[[ Input for this task open ]]

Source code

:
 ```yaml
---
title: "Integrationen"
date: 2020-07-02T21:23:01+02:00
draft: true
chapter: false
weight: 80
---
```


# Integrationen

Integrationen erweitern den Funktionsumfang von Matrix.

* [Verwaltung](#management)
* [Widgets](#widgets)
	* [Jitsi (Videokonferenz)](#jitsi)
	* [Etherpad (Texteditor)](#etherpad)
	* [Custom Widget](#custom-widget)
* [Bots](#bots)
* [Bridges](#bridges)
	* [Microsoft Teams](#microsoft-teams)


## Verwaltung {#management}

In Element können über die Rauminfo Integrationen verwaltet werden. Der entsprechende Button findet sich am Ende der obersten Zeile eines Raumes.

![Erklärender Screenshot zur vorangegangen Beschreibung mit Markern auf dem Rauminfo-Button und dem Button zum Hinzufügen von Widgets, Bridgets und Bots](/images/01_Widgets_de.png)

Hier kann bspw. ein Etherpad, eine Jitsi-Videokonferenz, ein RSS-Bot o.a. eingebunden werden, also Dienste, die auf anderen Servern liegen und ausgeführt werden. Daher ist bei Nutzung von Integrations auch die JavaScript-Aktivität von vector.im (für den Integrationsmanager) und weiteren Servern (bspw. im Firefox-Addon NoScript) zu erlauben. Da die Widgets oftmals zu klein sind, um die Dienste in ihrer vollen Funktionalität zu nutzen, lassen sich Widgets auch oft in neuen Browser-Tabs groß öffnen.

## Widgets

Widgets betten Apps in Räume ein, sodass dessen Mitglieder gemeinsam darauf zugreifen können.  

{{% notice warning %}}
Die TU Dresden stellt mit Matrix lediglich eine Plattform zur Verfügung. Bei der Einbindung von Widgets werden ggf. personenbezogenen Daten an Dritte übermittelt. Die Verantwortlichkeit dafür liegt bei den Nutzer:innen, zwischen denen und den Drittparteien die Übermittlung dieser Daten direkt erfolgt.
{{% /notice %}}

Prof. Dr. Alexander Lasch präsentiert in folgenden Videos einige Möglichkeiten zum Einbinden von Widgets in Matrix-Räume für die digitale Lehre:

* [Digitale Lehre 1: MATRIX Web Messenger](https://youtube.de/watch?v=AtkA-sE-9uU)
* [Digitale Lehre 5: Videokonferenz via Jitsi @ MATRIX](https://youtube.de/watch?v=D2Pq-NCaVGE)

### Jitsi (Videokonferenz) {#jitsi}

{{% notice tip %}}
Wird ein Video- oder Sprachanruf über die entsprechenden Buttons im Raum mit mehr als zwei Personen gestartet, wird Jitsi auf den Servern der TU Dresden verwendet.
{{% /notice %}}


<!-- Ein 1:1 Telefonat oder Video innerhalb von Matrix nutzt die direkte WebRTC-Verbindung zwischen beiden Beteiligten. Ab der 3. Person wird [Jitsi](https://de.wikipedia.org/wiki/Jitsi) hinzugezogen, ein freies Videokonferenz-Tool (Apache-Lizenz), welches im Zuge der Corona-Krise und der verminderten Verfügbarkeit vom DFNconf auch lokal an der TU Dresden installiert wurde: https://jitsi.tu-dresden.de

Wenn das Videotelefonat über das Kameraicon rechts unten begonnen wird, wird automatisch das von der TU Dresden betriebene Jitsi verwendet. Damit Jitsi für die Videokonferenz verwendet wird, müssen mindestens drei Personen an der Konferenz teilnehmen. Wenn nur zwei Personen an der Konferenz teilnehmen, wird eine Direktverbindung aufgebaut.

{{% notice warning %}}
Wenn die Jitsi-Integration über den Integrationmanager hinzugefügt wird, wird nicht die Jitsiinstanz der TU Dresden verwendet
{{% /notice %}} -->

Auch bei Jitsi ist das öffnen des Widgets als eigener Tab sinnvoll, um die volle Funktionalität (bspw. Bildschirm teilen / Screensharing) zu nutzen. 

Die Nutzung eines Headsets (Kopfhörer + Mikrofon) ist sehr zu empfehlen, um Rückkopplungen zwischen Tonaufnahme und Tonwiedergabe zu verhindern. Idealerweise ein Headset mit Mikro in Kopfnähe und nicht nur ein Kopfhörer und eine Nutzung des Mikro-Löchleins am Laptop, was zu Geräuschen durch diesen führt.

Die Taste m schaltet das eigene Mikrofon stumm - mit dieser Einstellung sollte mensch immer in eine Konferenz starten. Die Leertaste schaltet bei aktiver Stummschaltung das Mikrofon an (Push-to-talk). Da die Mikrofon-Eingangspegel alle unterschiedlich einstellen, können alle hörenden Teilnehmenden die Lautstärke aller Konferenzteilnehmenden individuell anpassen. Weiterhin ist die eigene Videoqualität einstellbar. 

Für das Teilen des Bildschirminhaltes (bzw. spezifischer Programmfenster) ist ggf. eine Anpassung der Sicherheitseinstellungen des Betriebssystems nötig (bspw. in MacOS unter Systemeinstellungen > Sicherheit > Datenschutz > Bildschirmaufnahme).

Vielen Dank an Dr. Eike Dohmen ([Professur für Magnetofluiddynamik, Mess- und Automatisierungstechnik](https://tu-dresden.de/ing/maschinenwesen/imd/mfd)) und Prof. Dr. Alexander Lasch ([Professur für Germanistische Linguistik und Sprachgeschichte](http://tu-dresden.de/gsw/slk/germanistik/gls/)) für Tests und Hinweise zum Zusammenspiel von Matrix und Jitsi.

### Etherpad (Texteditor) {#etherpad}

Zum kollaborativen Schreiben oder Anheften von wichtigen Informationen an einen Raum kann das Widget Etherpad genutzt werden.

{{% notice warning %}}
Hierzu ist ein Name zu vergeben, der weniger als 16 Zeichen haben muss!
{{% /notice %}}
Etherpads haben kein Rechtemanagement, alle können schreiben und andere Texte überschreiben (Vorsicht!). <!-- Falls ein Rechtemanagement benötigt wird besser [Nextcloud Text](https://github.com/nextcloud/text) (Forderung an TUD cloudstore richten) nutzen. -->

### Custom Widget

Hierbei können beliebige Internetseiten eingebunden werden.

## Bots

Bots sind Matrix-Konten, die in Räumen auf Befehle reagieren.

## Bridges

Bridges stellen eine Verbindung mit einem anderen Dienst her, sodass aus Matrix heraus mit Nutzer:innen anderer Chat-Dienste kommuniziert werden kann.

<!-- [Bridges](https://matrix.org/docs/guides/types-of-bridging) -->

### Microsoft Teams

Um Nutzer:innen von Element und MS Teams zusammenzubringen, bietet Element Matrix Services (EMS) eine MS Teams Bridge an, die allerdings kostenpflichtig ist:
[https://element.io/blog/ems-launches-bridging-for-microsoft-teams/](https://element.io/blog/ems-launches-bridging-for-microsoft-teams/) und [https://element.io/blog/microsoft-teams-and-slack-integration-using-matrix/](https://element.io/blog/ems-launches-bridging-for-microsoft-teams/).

[[ Input for this task closed ]]
[[ Input for this task open ]]

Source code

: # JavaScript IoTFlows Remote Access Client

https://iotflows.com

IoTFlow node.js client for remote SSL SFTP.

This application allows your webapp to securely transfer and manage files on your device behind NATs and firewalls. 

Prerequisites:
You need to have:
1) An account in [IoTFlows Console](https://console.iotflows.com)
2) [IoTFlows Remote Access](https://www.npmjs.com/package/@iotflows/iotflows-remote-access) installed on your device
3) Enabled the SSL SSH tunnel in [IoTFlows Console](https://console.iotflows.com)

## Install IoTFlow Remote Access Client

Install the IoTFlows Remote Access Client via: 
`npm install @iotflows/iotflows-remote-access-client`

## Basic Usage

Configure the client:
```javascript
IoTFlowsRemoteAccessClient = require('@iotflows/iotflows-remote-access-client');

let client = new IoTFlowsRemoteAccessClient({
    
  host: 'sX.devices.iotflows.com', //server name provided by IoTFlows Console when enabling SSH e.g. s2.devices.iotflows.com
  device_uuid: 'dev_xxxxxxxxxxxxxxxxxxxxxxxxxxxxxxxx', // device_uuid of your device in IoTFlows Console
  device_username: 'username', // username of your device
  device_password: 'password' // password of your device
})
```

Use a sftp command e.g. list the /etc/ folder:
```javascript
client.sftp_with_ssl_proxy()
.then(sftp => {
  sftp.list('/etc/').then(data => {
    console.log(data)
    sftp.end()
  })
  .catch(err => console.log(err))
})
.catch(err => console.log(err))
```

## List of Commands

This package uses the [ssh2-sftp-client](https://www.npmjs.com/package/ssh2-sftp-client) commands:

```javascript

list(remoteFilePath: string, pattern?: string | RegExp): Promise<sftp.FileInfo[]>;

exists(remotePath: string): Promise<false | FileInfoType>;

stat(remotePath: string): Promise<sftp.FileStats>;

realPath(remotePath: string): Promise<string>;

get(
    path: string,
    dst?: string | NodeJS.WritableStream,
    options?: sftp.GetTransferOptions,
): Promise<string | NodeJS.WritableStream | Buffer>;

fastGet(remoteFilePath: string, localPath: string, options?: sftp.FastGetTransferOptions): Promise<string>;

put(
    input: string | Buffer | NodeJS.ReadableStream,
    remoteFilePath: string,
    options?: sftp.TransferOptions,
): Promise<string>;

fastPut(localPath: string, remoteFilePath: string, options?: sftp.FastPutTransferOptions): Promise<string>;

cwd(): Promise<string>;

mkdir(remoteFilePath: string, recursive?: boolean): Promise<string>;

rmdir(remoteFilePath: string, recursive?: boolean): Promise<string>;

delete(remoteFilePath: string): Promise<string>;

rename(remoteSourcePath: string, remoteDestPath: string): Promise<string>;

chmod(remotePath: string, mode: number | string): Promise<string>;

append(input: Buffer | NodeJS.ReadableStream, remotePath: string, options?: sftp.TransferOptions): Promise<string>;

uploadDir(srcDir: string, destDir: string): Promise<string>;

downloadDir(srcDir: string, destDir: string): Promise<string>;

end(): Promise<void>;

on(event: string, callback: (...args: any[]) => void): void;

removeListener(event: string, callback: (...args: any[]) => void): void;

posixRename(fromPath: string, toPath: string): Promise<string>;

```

[[ Input for this task closed ]]

=== What you should do ===
Out of the data above, give again only the lines starting at the one holding "Integrationen erweitern den" and ending at the one holding "Bridgets und Bots](/images/01_Widgets_de.png)", unchanged.

=== Answer space ===
Integrationen erweitern den Funktionsumfang von Matrix.

* [Verwaltung](#management)
* [Widgets](#widgets)
	* [Jitsi (Videokonferenz)](#jitsi)
	* [Etherpad (Texteditor)](#etherpad)
	* [Custom Widget](#custom-widget)
* [Bots](#bots)
* [Bridges](#bridges)
	* [Microsoft Teams](#microsoft-teams)


## Verwaltung {#management}

In Element können über die Rauminfo Integrationen verwaltet werden. Der entsprechende Button findet sich am Ende der obersten Zeile eines Raumes.

![Erklärender Screenshot zur vorangegangen Beschreibung mit Markern auf dem Rauminfo-Button und dem Button zum Hinzufügen von Widgets, Bridgets und Bots](/images/01_Widgets_de.png)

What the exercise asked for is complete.